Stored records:
______________________________
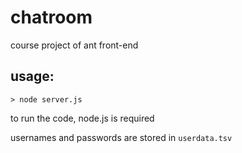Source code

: # chatroom
course project of ant front-end

## usage:
```
> node server.js
```

to run the code, node.js is required

usernames and passwords are stored in `userdata.tsv`
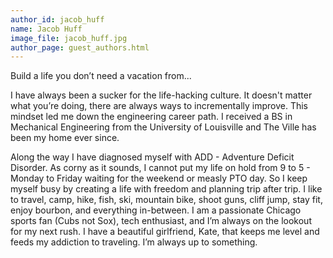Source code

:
 ```yaml
---
author_id: jacob_huff
name: Jacob Huff
image_file: jacob_huff.jpg
author_page: guest_authors.html
---
```

Build a life you don’t need a vacation from...

I have always been a sucker for the life-hacking culture. It doesn't matter what you’re doing, there are always ways to incrementally improve. This mindset led me down the engineering career path. I received a BS in Mechanical Engineering from the University of Louisville and The Ville has been my home ever since.

Along the way I have diagnosed myself with ADD - Adventure Deficit Disorder. As corny as it sounds, I cannot put my life on hold from 9 to 5 - Monday to Friday waiting for the weekend or measly PTO day. So I keep myself busy by creating a life with freedom and planning trip after trip. I like to travel, camp, hike, fish, ski, mountain bike, shoot guns, cliff jump, stay fit, enjoy bourbon, and everything in-between. I am a passionate Chicago sports fan (Cubs not Sox), tech enthusiast, and I’m always on the lookout for my next rush. I have a beautiful girlfriend, Kate, that keeps me level and feeds my addiction to traveling. I’m always up to something.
______________________________
▶ Work to complete
Track down all lines above with the string "life" and copy them.

▶ Solution below
Build a life you don’t need a vacation from...
I have always been a sucker for the life-hacking culture. It doesn't matter what you’re doing, there are always ways to incrementally improve. This mindset led me down the engineering career path. I received a BS in Mechanical Engineering from the University of Louisville and The Ville has been my home ever since.
Along the way I have diagnosed myself with ADD - Adventure Deficit Disorder. As corny as it sounds, I cannot put my life on hold from 9 to 5 - Monday to Friday waiting for the weekend or measly PTO day. So I keep myself busy by creating a life with freedom and planning trip after trip. I like to travel, camp, hike, fish, ski, mountain bike, shoot guns, cliff jump, stay fit, enjoy bourbon, and everything in-between. I am a passionate Chicago sports fan (Cubs not Sox), tech enthusiast, and I’m always on the lookout for my next rush. I have a beautiful girlfriend, Kate, that keeps me level and feeds my addiction to traveling. I’m always up to something.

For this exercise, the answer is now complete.